Dying to Write

July 27th, 2007 by Larry Smith

433957355_12deee73dc_m.jpgOne of our storytelling obsessions here is obits, the last word (officially, at least) on someone’s life story. To mark her fourth year on the job, the obituaries editor of The Economist has been keeping a journal on how the death beat has changed her way of seeing life. “I don’t know what other people’s first thoughts may be on Monday mornings; but mine, as the jabber of my husband’s radio crawls into my dreams, is ‘Has anyone died today?’” Ann Wroe offers in the first of her entries. “It was never so before I became The Economist’s obituaries editor, four years ago.

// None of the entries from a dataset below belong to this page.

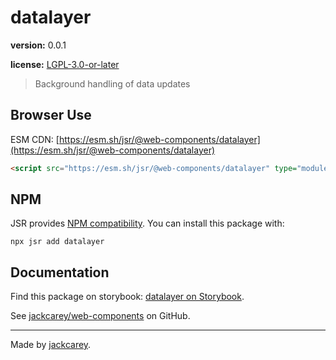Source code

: # datalayer

**version:** 0.0.1

**license:** [LGPL-3.0-or-later](https://www.tldrlegal.com/search?query=LGPL-3.0-or-later)

> Background handling of data updates

## Browser Use

ESM CDN: [https://esm.sh/jsr/@web-components/datalayer](https://esm.sh/jsr/@web-components/datalayer)

```html
<script src="https://esm.sh/jsr/@web-components/datalayer" type="module"></script>
```

## NPM

JSR provides [NPM compatibility](https://jsr.io/docs/npm-compatibility). You can install this package with:

```
npx jsr add datalayer
```

## Documentation

Find this package on storybook: [datalayer on Storybook](https://jackcarey.co.uk/web-components/storybook/?path=/docs/datalayer).

See [jackcarey/web-components](https://github.com/jackcarey/web-components) on GitHub.

---

Made by [jackcarey](https://jackcarey.co.uk).
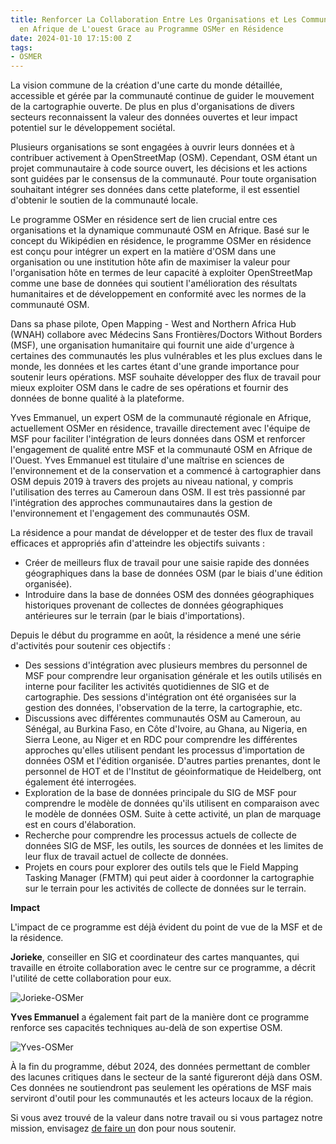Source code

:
 ```yaml
---
title: Renforcer La Collaboration Entre Les Organisations et Les Communautés Locales
  en Afrique de L'ouest Grace au Programme OSMer en Résidence
date: 2024-01-10 17:15:00 Z
tags:
- OSMER
---
```


La vision commune de la création d'une carte du monde détaillée, accessible et gérée par la communauté continue de guider le mouvement de la cartographie ouverte. De plus en plus d'organisations de divers secteurs reconnaissent la valeur des données ouvertes et leur impact potentiel sur le développement sociétal. 

Plusieurs organisations se sont engagées à ouvrir leurs données et à contribuer activement à OpenStreetMap (OSM). Cependant, OSM étant un projet communautaire à code source ouvert, les décisions et les actions sont guidées par le consensus de la communauté. Pour toute organisation souhaitant intégrer ses données dans cette plateforme, il est essentiel d'obtenir le soutien de la communauté locale. 

Le programme OSMer en résidence sert de lien crucial entre ces organisations et la dynamique communauté OSM en Afrique. Basé sur le concept du Wikipédien en résidence, le programme OSMer en résidence est conçu pour intégrer un expert en la matière d'OSM dans une organisation ou une institution hôte afin de maximiser la valeur pour l'organisation hôte en termes de leur capacité à exploiter OpenStreetMap comme une base de données qui soutient l'amélioration des résultats humanitaires et de développement en conformité avec les normes de la communauté OSM. 

Dans sa phase pilote, Open Mapping - West and Northern Africa Hub (WNAH) collabore avec Médecins Sans Frontières/Doctors Without Borders (MSF), une organisation humanitaire qui fournit une aide d'urgence à certaines des communautés les plus vulnérables et les plus exclues dans le monde, les données et les cartes étant d'une grande importance pour soutenir leurs opérations. MSF souhaite développer des flux de travail pour mieux exploiter OSM dans le cadre de ses opérations et fournir des données de bonne qualité à la plateforme. 

Yves Emmanuel, un expert OSM de la communauté régionale en Afrique, actuellement OSMer en résidence, travaille directement avec l'équipe de MSF pour faciliter l'intégration de leurs données dans OSM et renforcer l'engagement de qualité entre MSF et la communauté OSM en Afrique de l'Ouest. Yves Emmanuel est titulaire d'une maîtrise en sciences de l'environnement et de la conservation et a commencé à cartographier dans OSM depuis 2019 à travers des projets au niveau national, y compris l'utilisation des terres au Cameroun dans OSM. Il est très passionné par l'intégration des approches communautaires dans la gestion de l'environnement et l'engagement des communautés OSM.

La résidence a pour mandat de développer et de tester des flux de travail efficaces et appropriés afin d'atteindre les objectifs suivants : 
* Créer de meilleurs flux de travail pour une saisie rapide des données géographiques dans la base de données OSM (par le biais d'une édition organisée). 
* Introduire dans la base de données OSM des données géographiques historiques provenant de collectes de données géographiques antérieures sur le terrain (par le biais d'importations). 

 Depuis le début du programme en août, la résidence a mené une série d'activités pour soutenir ces objectifs : 
 * Des sessions d'intégration avec plusieurs membres du personnel de MSF pour comprendre leur organisation générale et les outils utilisés en interne pour faciliter les activités quotidiennes de SIG et de cartographie. Des sessions d'intégration ont été organisées sur la gestion des données, l'observation de la terre, la cartographie, etc. 
* Discussions avec différentes communautés OSM au Cameroun, au Sénégal, au Burkina Faso, en Côte d'Ivoire, au Ghana, au Nigeria, en Sierra Leone, au Niger et en RDC pour comprendre les différentes approches qu'elles utilisent pendant les processus d'importation de données OSM et l'édition organisée. D'autres parties prenantes, dont le personnel de HOT et de l'Institut de géoinformatique de Heidelberg, ont également été interrogées. 
* Exploration de la base de données principale du SIG de MSF pour comprendre le modèle de données qu'ils utilisent en comparaison avec le modèle de données OSM. Suite à cette activité, un plan de marquage est en cours d'élaboration. 
* Recherche pour comprendre les processus actuels de collecte de données SIG de MSF, les outils, les sources de données et les limites de leur flux de travail actuel de collecte de données. 
* Projets en cours pour explorer des outils tels que le Field Mapping Tasking Manager (FMTM) qui peut aider à coordonner la cartographie sur le terrain pour les activités de collecte de données sur le terrain. 

**Impact** 

L'impact de ce programme est déjà évident du point de vue de la MSF et de la résidence. 

**Jorieke**, conseiller en SIG et coordinateur des cartes manquantes, qui travaille en étroite collaboration avec le centre sur ce programme, a décrit l'utilité de cette collaboration pour eux. 

![Jorieke-OSMer](https://cdn.hotosm.org/website/Jorieke_French.png)

**Yves Emmanuel** a également fait part de la manière dont ce programme renforce ses capacités techniques au-delà de son expertise OSM.

![Yves-OSMer](https://cdn.hotosm.org/website/Yves+Emmanuel+French.png)

À la fin du programme, début 2024, des données permettant de combler des lacunes critiques dans le secteur de la santé figureront déjà dans OSM. Ces données ne soutiendront pas seulement les opérations de MSF mais serviront d'outil pour les communautés et les acteurs locaux de la région. 

Si vous avez trouvé de la valeur dans notre travail ou si vous partagez notre mission, envisagez [de faire un](https://www.hotosm.org/hubs/open-mapping-hub-west-and-northern-africa/donate/) don pour nous soutenir. 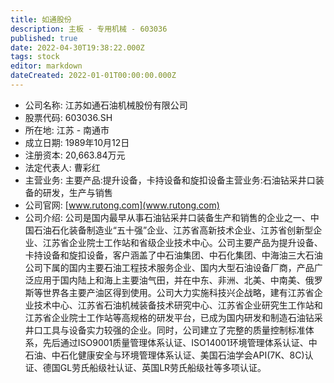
 ```yaml
---
title: 如通股份
description: 主板 - 专用机械 - 603036
published: true
date: 2022-04-30T19:38:22.000Z
tags: stock
editor: markdown
dateCreated: 2022-01-01T00:00:00.000Z
---
```


- 公司名称: 江苏如通石油机械股份有限公司
- 股票代码: 603036.SH
- 所在地: 江苏 - 南通市
- 成立日期: 1989年10月12日
- 注册资本: 20,663.84万元
- 法定代表人: 曹彩红
- 主营业务: 主要产品:提升设备，卡持设备和旋扣设备主营业务:石油钻采井口装备的研发，生产与销售
- 公司官网: [www.rutong.com](www.rutong.com)
- 公司介绍: 公司是国内最早从事石油钻采井口装备生产和销售的企业之一、中国石油石化装备制造业“五十强”企业、江苏省高新技术企业、江苏省创新型企业、江苏省企业院士工作站和省级企业技术中心。公司主要产品为提升设备、卡持设备和旋扣设备，客户涵盖了中石油集团、中石化集团、中海油三大石油公司下属的国内主要石油工程技术服务企业、国内大型石油设备厂商，产品广泛应用于国内陆上和海上主要油气田，并在中东、非洲、北美、中南美、俄罗斯等世界各主要产油区得到使用。公司大力实施科技兴企战略，建有江苏省企业技术中心、江苏省石油机械装备技术研究中心、江苏省企业研究生工作站和江苏省企业院士工作站等高规格的研发平台，已成为国内研发和制造石油钻采井口工具与设备实力较强的企业。同时，公司建立了完整的质量控制标准体系，先后通过ISO9001质量管理体系认证、ISO14001环境管理体系认证、中石油、中石化健康安全与环境管理体系认证、美国石油学会API(7K、8C)认证、德国GL劳氏船级社认证、英国LR劳氏船级社等多项认证。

But death comes naturally now. It is matter-of-fact. I keep a list, very incomplete, of those who are creeping towards it. I notice its mark on people, not so much in wrinkles or stooped backs but in a certain frailty and luminosity acquired by the very old before they die.”

Later she continues:

In this strange age―where we fear death from left-behind back-packs and parked cars, and where we watch the deaths of strangers on the evening news but shrink from attending the deaths of our friends―obituarists have the easier cases. I deal generally with natural mortality in lives full of years and doings. But whether death comes slowly and privately, or randomly and publicly, its cause is not what most interests me. The vital question is, what next?

Speaking of heady stuff, earlier this week I hung on every word of Michael T. Kaufman’s obit of the controversial psychotherapist Albert Ellis. Whether you’re in therapy or not, believe shrinkage brilliant or bunk, you’ll find a spin through this man’s life a trip.

Obit image from Flickr’s Anna Banana.